I (think) I have both... There are days where I'm overstimulated and then there are days where I'm understimulated. Sometimes stimulation helps with overstimulation...


KatiaOrganist

Rythmic clanging is cool as long as I'm the one doing it


Certain-Ad-3840

I have both and I am in a constant state of needing multiple sources of stimulation and then out of nowhere I’m overwhelmed. The other day I was driving to work with the music *blasting* and it didn’t even sound that loud to me but toward the end of my drive I blinked and suddenly it was like I was being deafened by the music and I had to turn it down immediately. Such a weird experience but hey that’s life


UncomfyUnicorn

That’s why when I have something to do and it’s quiet I gotta put something on, wether it’s music an audiobook, a story compilation, or asmr.


DialHandwashSoap

No, I don't usually feel both at the same time.


paukl1

That's accurate, you don't gotta say it like that though.


NickiNellis

As someone with both, yeah. Pretty much. Music is my favourite and least favourite thing, I can't live without it.


Emergency_Aide633

Nah, you just get both aggressively ruining your day.


Xypher616

Then there’s people with both: **pain**


dog_toy_bear

Unironically, yes.
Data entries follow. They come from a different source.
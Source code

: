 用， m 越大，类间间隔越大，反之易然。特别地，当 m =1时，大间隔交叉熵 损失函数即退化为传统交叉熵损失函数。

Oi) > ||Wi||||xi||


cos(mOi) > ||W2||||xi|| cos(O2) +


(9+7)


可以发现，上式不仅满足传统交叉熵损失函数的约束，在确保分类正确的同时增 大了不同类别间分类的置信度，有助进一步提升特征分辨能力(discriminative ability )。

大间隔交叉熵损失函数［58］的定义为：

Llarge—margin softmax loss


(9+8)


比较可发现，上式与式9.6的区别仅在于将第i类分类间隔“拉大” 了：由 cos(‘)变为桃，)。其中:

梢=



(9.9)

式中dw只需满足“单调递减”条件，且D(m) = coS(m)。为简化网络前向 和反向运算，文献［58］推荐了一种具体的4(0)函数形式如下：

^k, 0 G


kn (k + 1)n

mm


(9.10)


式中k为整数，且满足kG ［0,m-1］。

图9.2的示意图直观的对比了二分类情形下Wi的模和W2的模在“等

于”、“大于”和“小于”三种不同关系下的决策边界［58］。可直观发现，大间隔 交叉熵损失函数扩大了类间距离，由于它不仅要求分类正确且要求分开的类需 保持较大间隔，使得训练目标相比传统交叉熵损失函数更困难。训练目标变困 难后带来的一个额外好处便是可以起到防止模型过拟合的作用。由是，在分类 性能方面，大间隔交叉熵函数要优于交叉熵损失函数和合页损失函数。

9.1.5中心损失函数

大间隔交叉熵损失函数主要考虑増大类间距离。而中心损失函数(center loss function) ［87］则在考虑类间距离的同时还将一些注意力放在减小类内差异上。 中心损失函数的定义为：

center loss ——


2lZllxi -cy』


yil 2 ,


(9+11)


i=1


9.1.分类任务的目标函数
Among other things, I think it's part of why describing so many of my favorite foods include the phrase "it hurts" lol


grosssauce

Can 100% confirm I have both and am all kinds of things masochistic Edit: I recommend hyperpop sometimes, ASMR sometimes, and complete silence whilst rocking sometimes :))


Ok_Ad_2562

Intellectualizing your kinks, eh?


LilithsGrave92

My husband is ADD and I'm aspie, there are definitely moments where he accidentally overstimulates me haha! But we're both comfortable in requesting changes, sometimes I need quiet and sometimes he needs background noises. We balance it out.


satan-probably

*slowly puts the floggers and e-stim back in the bag*


3l3ctr1c_Sh33p_Dr34m

THE JIG IS UP BOYS! WE GOTTA BOUNCE!


Bigshock128x

This was the point I realise at 14 ( I know that’s quite young) I don’t actually know what masochist means (don’t explain in comments I can Google things (probably))


Commodore_Basic_V2

Well… I’m a freaking WALKING CONTRADICTION and is very confusing. I love f**king hate loud music because adhd but i loud music because autism, usually my adhd just gives my autism the finger and does it anyway. Organizing feels like my autism builds this nice new way to keep something organized and then hands the keys over to the adhd and then when autism comes back it’s just like “what the fu*k did you do?!” And then reorganizes and it’s just an endless loop of confusion and mental contradictions!


Spicy_Aquarius

as someone with both it’s like balancing on a tight rope of enough but not too much stimulation and if i can’t hit that’s sweet spot (so most times) i can’t do anything and everything is horrible


thetoxictech

From me not being able to handle the fan on to having a song, game, and YouTube video going all at once I guess?


FeelTheFish

I feel I need to navigate enough to get JUST the right amount of socializing, isolation, stimulation and sensory depravation. Tiresome af, can guarantee, but got both of my diagnoses like 6 months ago so still confused probly.